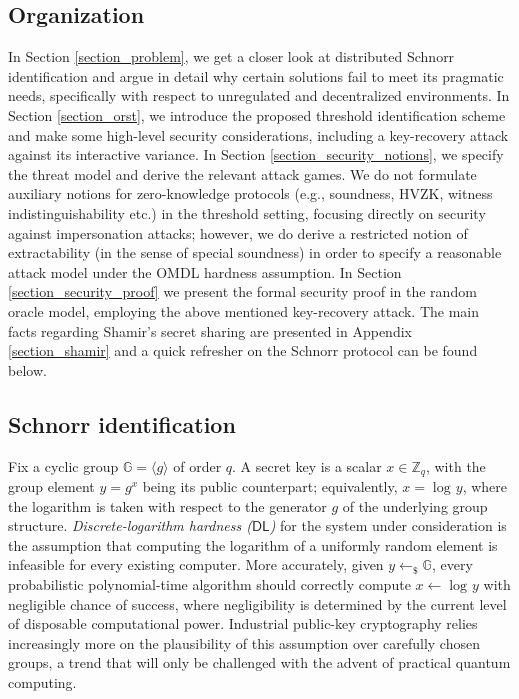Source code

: \documentclass{iacrtrans}
\begin{document}
\subsection{Organization}\label{section_organization}
In Section \ref{section_problem}, we get a closer look
at distributed Schnorr identification
and argue in detail why certain solutions
fail to meet its pragmatic needs,
specifically with respect to
unregulated and decentralized environments.
In Section \ref{section_orst}, we introduce the
proposed threshold identification scheme
and make some high-level security considerations,
including a key-recovery attack against
its interactive variance.
In Section \ref{section_security_notions},
we specify the threat model
and derive the relevant attack games.
We do not formulate auxiliary notions
for zero-knowledge protocols
(e.g., soundness, HVZK,
witness indistinguishability etc.)
in the threshold setting,
focusing directly on security against impersonation attacks;
however, we do derive a restricted notion of extractability
(in the sense of special soundness)
in order to specify a reasonable attack model
under the OMDL hardness assumption.
In Section \ref{section_security_proof} we present
the formal security proof in the random oracle model,
employing the above mentioned key-recovery attack.
The main facts regarding Shamir's secret sharing
are presented in Appendix \ref{section_shamir}
and a quick refresher on the
Schnorr protocol can be found below.

\subsection{Schnorr identification}\label{section_schnorr}

\noindent
Fix a cyclic group $\mathbb{G} = \langle g \rangle$ of order $q$.
A secret key is a scalar $x \in \mathbb{Z}_q$,
with the group element $y = g ^ x$
being its public counterpart;
equivalently, $x = \log\hspace{1pt} y$,
where the logarithm is taken with respect to the
generator $g$ of the underlying group structure.
\textit{Discrete-logarithm hardness \textup{($\mathsf{DL}$)}} for
the system under consideration
is the assumption that computing the logarithm of
a uniformly random element is infeasible
for every existing computer.
More accurately, given $y \leftarrow_\$ \mathbb{G}$,
every probabilistic polynomial-time algorithm
should correctly compute $x \leftarrow \log\hspace{1pt} y$
with negligible chance of success,
where negligibility is determined by
the current level of disposable computational power.
Industrial public-key cryptography relies increasingly more
on the plausibility of this assumption over
carefully chosen groups, a trend that will
only be challenged with the advent of practical quantum computing.
\end{document}
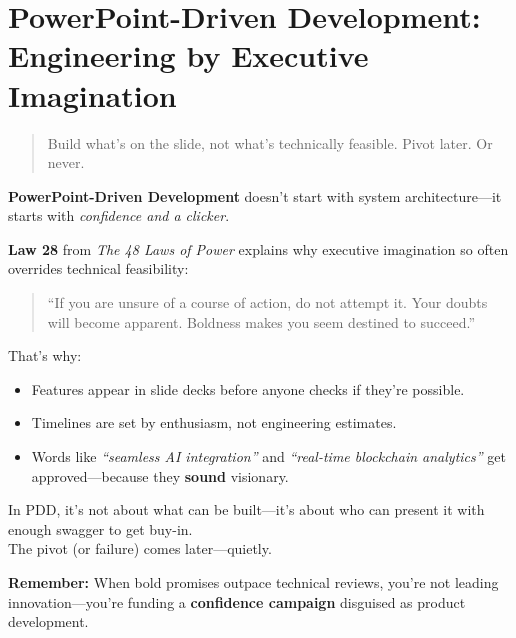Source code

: \section{PowerPoint-Driven Development: Engineering by Executive Imagination}

\begin{quote}
Build what's on the slide, not what’s technically feasible. Pivot later. Or never.
\end{quote}

  \textbf{PowerPoint-Driven Development} doesn’t start with system architecture—it starts with \textit{confidence and a clicker}.
  
  \medskip
  
  \textbf{Law 28} from \textit{The 48 Laws of Power} explains why executive imagination so often overrides technical feasibility:
  \begin{quote}
  ``If you are unsure of a course of action, do not attempt it. Your doubts will become apparent. Boldness makes you seem destined to succeed.''
  \end{quote}
  
  \medskip
  
  That’s why:
  \begin{itemize}
    \item Features appear in slide decks before anyone checks if they’re possible.
    \item Timelines are set by enthusiasm, not engineering estimates.
    \item Words like \textit{``seamless AI integration''} and \textit{``real-time blockchain analytics''} get approved—because they \textbf{sound} visionary.
  \end{itemize}
  
  \medskip
  
  In PDD, it’s not about what can be built—it’s about who can present it with enough swagger to get buy-in. \\
  The pivot (or failure) comes later—quietly.
  
  \medskip
  
  \textbf{Remember:} When bold promises outpace technical reviews, you’re not leading innovation—you’re funding a \textbf{confidence campaign} disguised as product development.
  
  

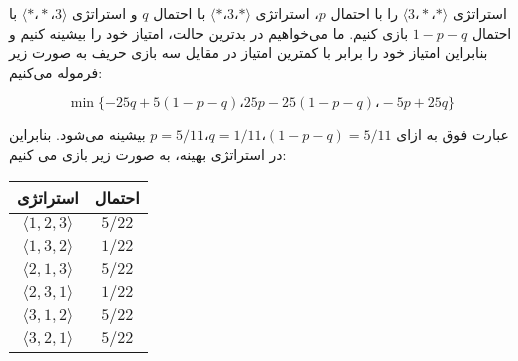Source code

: \begin{solution}
استراتژی $\langle 3، *، *\rangle$ را با احتمال $p$، استراتژی $\langle *، 3، *\rangle$ با احتمال $q$ و استراتژی $\langle *، *، 3 \rangle$ با احتمال $1-p-q$ بازی کنیم.
ما می‌خواهیم در بدترین حالت، امتیاز خود را بیشینه کنیم و بنابراین امتیاز خود را برابر با کمترین امتیاز در مقایل سه بازی حریف به صورت زیر فرموله می‌کنیم:

$$\min\{-25q + 5 (1-p-q)، 25p - 25 (1-p-q)، -5p+25q \}$$

عبارت فوق به ازای  $p=5/11، q=1/11، (1-p-q) = 5/11$ بیشینه می‌شود. بنابراین در استراتژی بهینه، به صورت زیر بازی می کنیم:

\begin{center}
	\begin{tabular}{|c|c|}
		\hline
		استراتژی & احتمال\\
		\hline
		$\langle 1, 2, 3\rangle$& $5/22$\\
		\hline
		$\langle 1, 3, 2\rangle$& $1/22$\\
		\hline
		$\langle 2, 1, 3\rangle$& $5/22$\\
		\hline
		$\langle 2, 3, 1\rangle$& $1/22$\\
		\hline
		$\langle 3, 1, 2\rangle$& $5/22$\\
		\hline
		$\langle 3, 2, 1\rangle$& $5/22$\\
		\hline
	\end{tabular}
\end{center}

\end{solution}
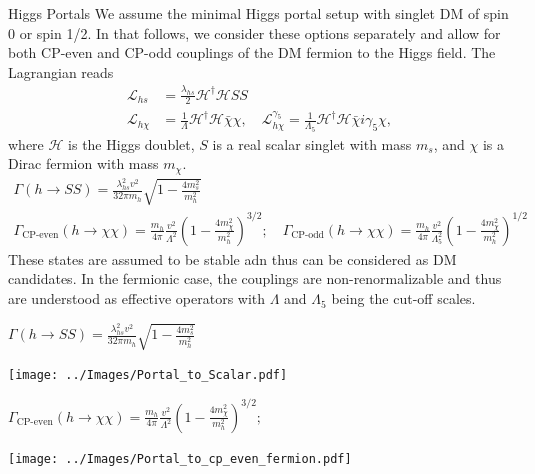 \documentclass{../../bredelebeamer}
\begin{document}
\begin{frame}{Higgs Portals}
    We assume the minimal Higgs portal setup with singlet DM of spin 0 or spin 1/2. In that follows, we consider these options separately and allow for both CP-even and CP-odd couplings of the DM fermion to the Higgs field. The Lagrangian reads
    $$
        \begin{aligned}
        \mathcal{L}_{h s} & =\frac{\lambda_{h s}}{2} \mathcal{H}^{\dagger} \mathcal{H} S S \\
        \mathcal{L}_{h \chi} & =\frac{1}{\Lambda} \mathcal{H}^{\dagger} \mathcal{H} \bar{\chi} \chi, \quad \mathcal{L}_{h \chi}^{\gamma_5}=\frac{1}{\Lambda_5} \mathcal{H}^{\dagger} \mathcal{H} \bar{\chi} i \gamma_5 \chi,
        \end{aligned}
    $$
    where $\mathcal{H}$ is the Higgs doublet, $S$ is a real scalar singlet with mass $m_s$, and $\chi$ is a Dirac fermion with mass $m_\chi$. 
    \begin{gather*}
        \Gamma(h \rightarrow S S)=\frac{\lambda_{h s}^2 v^2}{32 \pi m_h} \sqrt{1-\frac{4 m_s^2}{m_h^2}} \\
        \Gamma_{\text{CP-even}}(h \rightarrow \chi \chi)=\frac{m_h}{4 \pi} \frac{v^2}{\Lambda^2}\left(1-\frac{4 m_\chi^2}{m_h^2}\right)^{3 / 2}; \quad 
        \Gamma_{\text{CP-odd}}(h \rightarrow \chi \chi)=\frac{m_h}{4 \pi} \frac{v^2}{\Lambda_5^2}\left(1-\frac{4 m_\chi^2}{m_h^2}\right)^{1 / 2}
    \end{gather*}
    These states are assumed to be stable adn thus can be considered as DM candidates. In the fermionic case, the couplings are non-renormalizable and thus are understood as effective operators with $\Lambda$ and $\Lambda_5$ being the cut-off scales. 
\end{frame}

\begin{frame}{$\Gamma(h \rightarrow S S)=\frac{\lambda_{h s}^2 v^2}{32 \pi m_h} \sqrt{1-\frac{4 m_s^2}{m_h^2}}$}
    \begin{center}
        \texttt{[image: ../Images/Portal\_to\_Scalar.pdf]}
    \end{center}
\end{frame}
\begin{frame}{$\Gamma_{\text{CP-even}}(h \rightarrow \chi \chi)=\frac{m_h}{4 \pi} \frac{v^2}{\Lambda^2}\left(1-\frac{4 m_\chi^2}{m_h^2}\right)^{3 / 2}; $}
    \begin{center}
        \texttt{[image: ../Images/Portal\_to\_cp\_even\_fermion.pdf]}
    \end{center}
\end{frame}
\end{document}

|---|

● Task to complete
Quote the data above exactly from the line with "destined to succeed.''" to the line with "ما می‌خواهیم در", both ends counted, and nothing else. Pictures don't go in.

● Response for this exercise
  ``If you are unsure of a course of action, do not attempt it. Your doubts will become apparent. Boldness makes you seem destined to succeed.''
  \end{quote}
  
  \medskip
  
  That’s why:
  \begin{itemize}
    \item Features appear in slide decks before anyone checks if they’re possible.
    \item Timelines are set by enthusiasm, not engineering estimates.
    \item Words like \textit{``seamless AI integration''} and \textit{``real-time blockchain analytics''} get approved—because they \textbf{sound} visionary.
  \end{itemize}
  
  \medskip
  
  In PDD, it’s not about what can be built—it’s about who can present it with enough swagger to get buy-in. \\
  The pivot (or failure) comes later—quietly.
  
  \medskip
  
  \textbf{Remember:} When bold promises outpace technical reviews, you’re not leading innovation—you’re funding a \textbf{confidence campaign} disguised as product development.
  
  

Source code

: \begin{solution}
استراتژی $\langle 3، *، *\rangle$ را با احتمال $p$، استراتژی $\langle *، 3، *\rangle$ با احتمال $q$ و استراتژی $\langle *، *، 3 \rangle$ با احتمال $1-p-q$ بازی کنیم.
ما می‌خواهیم در بدترین حالت، امتیاز خود را بیشینه کنیم و بنابراین امتیاز خود را برابر با کمترین امتیاز در مقایل سه بازی حریف به صورت زیر فرموله می‌کنیم:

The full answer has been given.